If a line in the entries includes "umbc", show that line.

(Data records)
*** Begin section ***

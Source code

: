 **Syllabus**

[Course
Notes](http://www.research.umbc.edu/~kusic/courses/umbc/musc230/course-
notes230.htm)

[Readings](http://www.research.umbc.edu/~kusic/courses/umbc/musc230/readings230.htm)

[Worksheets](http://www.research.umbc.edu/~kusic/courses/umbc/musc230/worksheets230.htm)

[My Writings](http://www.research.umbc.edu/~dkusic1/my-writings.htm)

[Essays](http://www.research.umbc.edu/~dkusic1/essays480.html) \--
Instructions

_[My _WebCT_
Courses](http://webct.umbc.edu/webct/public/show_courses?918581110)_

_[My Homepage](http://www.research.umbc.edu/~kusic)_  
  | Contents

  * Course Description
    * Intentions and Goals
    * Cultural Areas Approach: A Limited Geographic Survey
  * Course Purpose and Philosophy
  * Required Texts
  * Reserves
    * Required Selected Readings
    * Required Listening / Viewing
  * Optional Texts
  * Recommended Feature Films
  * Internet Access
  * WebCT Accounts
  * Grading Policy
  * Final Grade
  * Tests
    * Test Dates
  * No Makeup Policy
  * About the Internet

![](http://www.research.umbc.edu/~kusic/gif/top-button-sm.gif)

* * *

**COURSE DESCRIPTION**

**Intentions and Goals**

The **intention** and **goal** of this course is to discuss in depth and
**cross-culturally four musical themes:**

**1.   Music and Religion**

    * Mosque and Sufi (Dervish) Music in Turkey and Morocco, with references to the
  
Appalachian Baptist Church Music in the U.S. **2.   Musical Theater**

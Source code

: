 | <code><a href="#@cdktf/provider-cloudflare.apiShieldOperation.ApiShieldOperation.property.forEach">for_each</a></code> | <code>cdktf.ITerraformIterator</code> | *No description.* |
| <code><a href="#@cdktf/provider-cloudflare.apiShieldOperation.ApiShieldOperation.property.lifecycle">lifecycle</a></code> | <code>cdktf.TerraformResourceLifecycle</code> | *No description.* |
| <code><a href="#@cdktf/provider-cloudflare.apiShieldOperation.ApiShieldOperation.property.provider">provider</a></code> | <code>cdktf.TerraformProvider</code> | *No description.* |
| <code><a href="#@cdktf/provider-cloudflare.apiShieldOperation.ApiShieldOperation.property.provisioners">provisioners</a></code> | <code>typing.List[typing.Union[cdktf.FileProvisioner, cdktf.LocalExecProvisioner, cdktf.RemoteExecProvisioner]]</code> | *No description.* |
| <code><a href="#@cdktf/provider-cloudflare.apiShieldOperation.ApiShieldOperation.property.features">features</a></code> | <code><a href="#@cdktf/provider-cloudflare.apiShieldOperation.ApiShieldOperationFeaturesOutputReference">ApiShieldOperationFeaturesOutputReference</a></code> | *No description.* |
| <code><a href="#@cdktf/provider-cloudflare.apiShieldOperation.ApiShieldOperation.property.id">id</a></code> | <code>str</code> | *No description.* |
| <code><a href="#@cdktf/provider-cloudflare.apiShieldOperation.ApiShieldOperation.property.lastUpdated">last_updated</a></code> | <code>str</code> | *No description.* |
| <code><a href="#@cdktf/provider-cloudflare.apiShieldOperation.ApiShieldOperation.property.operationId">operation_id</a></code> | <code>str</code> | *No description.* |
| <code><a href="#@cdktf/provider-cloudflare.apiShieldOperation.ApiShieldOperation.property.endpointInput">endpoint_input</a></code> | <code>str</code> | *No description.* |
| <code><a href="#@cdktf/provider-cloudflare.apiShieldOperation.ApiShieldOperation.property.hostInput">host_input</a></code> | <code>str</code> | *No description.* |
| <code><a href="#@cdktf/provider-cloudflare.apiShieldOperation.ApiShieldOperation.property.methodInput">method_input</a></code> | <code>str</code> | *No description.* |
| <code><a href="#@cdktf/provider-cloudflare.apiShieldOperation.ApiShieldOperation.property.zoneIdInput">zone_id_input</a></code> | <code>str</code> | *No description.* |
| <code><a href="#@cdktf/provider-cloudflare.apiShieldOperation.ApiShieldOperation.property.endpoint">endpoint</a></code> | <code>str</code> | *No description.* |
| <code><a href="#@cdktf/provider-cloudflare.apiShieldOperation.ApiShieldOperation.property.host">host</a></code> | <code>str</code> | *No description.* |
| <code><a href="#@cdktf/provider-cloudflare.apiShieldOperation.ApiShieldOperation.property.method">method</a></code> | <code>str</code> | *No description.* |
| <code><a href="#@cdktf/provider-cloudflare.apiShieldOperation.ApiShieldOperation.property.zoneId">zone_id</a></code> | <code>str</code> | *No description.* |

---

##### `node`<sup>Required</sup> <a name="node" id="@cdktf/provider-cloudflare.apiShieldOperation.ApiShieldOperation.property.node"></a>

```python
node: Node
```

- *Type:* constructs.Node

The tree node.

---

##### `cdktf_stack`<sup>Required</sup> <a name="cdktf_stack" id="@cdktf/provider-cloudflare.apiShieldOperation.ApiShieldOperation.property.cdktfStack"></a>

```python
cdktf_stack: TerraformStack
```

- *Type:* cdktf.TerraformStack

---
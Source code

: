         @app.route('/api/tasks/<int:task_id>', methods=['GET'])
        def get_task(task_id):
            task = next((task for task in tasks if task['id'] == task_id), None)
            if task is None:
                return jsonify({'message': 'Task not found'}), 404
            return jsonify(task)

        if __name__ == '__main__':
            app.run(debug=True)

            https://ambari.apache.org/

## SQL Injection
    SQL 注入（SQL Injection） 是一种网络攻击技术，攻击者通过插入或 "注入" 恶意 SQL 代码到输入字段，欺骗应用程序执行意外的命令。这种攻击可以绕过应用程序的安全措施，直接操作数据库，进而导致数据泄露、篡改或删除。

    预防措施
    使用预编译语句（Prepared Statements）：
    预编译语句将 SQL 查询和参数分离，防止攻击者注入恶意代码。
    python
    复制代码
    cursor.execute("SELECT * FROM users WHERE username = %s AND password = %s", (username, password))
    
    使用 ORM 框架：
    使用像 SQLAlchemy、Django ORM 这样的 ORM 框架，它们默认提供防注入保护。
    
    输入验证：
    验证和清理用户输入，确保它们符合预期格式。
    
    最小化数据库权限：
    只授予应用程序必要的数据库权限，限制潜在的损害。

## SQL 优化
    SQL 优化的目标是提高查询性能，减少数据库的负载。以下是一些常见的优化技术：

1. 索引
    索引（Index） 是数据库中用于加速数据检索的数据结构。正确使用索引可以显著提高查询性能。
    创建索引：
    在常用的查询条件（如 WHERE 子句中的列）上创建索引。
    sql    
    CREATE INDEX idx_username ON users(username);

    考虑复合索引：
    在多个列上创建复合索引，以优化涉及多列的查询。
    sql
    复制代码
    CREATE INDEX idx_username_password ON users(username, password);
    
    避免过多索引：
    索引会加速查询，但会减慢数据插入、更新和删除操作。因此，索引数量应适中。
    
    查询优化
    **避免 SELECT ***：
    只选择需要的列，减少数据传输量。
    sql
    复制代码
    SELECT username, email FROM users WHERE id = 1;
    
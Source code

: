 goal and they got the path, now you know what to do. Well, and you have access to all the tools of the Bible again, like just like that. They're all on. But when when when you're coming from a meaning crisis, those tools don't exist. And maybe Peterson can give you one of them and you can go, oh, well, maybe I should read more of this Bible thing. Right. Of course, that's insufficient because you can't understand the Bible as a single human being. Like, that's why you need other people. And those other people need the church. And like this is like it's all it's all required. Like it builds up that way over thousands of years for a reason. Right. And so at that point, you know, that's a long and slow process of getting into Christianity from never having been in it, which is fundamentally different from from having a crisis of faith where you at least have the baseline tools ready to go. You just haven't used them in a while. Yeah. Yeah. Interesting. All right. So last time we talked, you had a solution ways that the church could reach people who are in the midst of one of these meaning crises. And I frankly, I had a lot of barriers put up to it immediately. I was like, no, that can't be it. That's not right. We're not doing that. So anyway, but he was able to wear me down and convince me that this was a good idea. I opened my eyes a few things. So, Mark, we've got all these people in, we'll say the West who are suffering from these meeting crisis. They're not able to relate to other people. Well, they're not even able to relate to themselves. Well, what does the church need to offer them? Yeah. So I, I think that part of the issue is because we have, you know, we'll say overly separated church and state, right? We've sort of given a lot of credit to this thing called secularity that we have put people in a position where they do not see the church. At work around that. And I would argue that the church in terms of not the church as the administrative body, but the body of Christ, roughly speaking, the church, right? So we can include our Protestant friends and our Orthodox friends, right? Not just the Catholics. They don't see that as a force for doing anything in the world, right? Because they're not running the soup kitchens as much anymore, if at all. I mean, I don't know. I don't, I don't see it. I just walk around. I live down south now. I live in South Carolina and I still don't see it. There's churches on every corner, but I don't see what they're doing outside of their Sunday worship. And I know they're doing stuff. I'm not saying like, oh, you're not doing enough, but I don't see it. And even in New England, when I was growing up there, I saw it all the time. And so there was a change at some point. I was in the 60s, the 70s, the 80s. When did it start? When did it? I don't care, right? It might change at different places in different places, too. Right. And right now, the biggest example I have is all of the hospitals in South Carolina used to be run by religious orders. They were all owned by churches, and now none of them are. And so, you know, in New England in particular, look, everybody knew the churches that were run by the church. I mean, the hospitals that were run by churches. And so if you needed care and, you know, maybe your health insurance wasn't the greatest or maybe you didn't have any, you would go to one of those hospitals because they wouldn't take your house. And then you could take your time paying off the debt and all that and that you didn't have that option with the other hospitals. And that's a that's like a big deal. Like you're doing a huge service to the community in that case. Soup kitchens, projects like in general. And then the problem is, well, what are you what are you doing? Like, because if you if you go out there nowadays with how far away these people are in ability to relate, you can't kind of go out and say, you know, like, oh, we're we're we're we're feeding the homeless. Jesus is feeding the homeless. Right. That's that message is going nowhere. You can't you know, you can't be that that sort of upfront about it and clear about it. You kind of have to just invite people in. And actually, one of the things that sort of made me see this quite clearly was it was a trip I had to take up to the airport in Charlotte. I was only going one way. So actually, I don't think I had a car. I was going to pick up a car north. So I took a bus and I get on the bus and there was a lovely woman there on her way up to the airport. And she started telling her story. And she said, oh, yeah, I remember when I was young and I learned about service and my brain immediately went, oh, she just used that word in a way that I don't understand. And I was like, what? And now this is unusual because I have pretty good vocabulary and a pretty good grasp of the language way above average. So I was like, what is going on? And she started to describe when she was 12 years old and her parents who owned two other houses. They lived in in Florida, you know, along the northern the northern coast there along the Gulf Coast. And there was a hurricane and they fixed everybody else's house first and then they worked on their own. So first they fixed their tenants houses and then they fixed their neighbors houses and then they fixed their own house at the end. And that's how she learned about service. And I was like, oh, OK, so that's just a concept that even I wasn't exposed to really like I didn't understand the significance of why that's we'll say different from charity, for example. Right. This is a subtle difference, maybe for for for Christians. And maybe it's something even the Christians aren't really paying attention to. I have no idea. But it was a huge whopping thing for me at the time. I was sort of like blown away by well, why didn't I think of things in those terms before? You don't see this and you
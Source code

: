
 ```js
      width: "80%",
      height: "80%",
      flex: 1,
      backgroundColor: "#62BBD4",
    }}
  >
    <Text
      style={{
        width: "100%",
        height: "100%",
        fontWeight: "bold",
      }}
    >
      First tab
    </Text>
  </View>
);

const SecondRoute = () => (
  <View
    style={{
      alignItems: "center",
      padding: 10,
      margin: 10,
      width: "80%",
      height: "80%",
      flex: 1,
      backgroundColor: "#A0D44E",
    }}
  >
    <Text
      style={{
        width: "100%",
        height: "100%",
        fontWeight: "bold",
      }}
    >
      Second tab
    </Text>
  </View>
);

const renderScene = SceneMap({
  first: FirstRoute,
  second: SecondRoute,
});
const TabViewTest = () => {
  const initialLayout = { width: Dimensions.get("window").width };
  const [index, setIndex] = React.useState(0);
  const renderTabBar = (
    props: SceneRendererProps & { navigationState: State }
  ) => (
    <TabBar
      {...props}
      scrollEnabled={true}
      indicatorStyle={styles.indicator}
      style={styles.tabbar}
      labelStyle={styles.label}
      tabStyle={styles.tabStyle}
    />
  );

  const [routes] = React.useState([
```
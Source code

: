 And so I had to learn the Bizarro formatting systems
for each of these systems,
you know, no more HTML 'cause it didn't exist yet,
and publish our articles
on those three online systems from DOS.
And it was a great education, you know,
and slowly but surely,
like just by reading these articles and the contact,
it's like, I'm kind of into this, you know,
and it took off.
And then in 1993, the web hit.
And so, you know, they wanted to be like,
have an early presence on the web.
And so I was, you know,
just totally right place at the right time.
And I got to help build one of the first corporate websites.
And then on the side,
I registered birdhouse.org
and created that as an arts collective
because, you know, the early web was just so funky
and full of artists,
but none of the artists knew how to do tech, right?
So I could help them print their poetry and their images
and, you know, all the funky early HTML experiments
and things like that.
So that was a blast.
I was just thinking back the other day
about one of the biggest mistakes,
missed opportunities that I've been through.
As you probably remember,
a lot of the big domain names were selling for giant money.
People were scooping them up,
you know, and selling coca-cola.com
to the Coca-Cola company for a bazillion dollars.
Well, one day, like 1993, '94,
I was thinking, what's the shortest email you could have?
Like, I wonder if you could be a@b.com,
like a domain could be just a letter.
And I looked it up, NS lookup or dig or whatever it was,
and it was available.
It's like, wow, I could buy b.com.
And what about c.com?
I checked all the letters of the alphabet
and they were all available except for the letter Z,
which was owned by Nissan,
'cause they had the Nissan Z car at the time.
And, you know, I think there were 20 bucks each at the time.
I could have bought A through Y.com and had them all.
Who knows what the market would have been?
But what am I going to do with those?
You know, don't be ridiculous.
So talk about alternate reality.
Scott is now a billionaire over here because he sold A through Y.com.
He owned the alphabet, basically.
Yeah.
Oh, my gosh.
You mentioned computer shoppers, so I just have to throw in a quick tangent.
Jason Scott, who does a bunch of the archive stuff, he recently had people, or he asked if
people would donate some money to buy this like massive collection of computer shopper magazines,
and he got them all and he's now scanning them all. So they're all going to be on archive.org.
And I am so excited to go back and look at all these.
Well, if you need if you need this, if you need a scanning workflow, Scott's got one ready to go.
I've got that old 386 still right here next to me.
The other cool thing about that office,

*** End section ***

SOLVED EXERCISE:
Notes](http://www.research.umbc.edu/~kusic/courses/umbc/musc230/course-
[Readings](http://www.research.umbc.edu/~kusic/courses/umbc/musc230/readings230.htm)
[Worksheets](http://www.research.umbc.edu/~kusic/courses/umbc/musc230/worksheets230.htm)
[My Writings](http://www.research.umbc.edu/~dkusic1/my-writings.htm)
[Essays](http://www.research.umbc.edu/~dkusic1/essays480.html) \--
Courses](http://webct.umbc.edu/webct/public/show_courses?918581110)_
_[My Homepage](http://www.research.umbc.edu/~kusic)_  
![](http://www.research.umbc.edu/~kusic/gif/top-button-sm.gif)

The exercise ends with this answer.